In a Facebook post last week, Mark Schneider of Plainview, Minn., Shawn's uncle, wrote, "The Christmas tree is beautiful and the house is ready for festivities ... but there is only one thing we are praying for every minute of the day and night."

Schneider was responding to a domestic dispute involving Sylte when he was shot. According to court documents, Sylte had sent 282 text messages to the girl before fighting with her inside her family's rented house. Sylte, who was being discharged from the Wisconsin National Guard, had been trained in the use and creation of explosives as a combat engineer, according to court documents.

The girl may have narrowly escaped the gunfire. She told authorities that as she headed toward the police officer's vehicle parked out front, she heard gunshots and "felt two rounds go by her," according to a search warrant application filed in the case. When she turned around, she told them, she saw Schneider fall to the ground.

Authorities said a fellow Lake City officer risked his own life to rescue Schneider and move him away from the house. Officers rushed Schneider to the hospital in a police car, deciding not to wait for an ambulance.

Several fundraisers and vigils have been held for Schneider and his family, including a gathering in Lake City last week attended by more than 1,000 people.

'It hits everybody'

At Bronk's Bar & Grill, a popular pub in the heart of Lake City, owner Erik Brunkow said the Friday night crowd was greatly subdued upon hearing of Schneider's death.

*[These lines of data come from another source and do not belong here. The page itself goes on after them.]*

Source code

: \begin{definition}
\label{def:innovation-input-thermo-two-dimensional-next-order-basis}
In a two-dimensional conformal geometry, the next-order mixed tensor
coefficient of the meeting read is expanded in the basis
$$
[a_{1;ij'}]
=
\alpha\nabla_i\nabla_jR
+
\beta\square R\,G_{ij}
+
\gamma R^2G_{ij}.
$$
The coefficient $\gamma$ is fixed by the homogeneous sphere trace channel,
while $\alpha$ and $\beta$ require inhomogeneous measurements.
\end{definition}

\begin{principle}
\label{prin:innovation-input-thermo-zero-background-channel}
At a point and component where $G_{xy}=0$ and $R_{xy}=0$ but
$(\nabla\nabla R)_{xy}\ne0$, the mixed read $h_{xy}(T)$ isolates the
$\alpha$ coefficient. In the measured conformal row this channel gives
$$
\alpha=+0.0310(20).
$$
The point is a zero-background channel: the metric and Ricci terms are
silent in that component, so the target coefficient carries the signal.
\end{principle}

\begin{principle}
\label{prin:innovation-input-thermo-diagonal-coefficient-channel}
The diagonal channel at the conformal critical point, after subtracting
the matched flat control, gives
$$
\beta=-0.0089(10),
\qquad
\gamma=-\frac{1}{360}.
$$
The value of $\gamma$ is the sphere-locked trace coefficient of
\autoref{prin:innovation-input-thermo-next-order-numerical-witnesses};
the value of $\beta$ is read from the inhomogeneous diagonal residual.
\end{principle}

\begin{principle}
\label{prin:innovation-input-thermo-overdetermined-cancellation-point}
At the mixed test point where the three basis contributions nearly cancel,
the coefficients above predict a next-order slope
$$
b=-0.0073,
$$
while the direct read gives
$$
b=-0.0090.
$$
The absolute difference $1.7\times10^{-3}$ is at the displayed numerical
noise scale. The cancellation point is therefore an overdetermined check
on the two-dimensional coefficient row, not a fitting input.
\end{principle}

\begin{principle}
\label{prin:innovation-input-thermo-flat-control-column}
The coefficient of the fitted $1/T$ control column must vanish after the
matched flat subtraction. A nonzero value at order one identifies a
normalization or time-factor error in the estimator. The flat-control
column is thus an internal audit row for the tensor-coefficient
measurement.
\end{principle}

Brunkow's grandfather was Lake City's police chief the last time there was a homicide in the town, he said. "It hits everybody, because these things aren't supposed to happen in a small town," he said.

Brunkow said he feels particularly sad for Schneider's family because his oldest child is a classmate of Schneider's oldest child. "I just try to put myself in his wife's situation," he said. "I just can't imagine it."

Contributions to help Schneider's family can be sent to Alliance Bank, c/o Kathy Moyer, 105 E. Lyon Av., Lake City, MN 55401.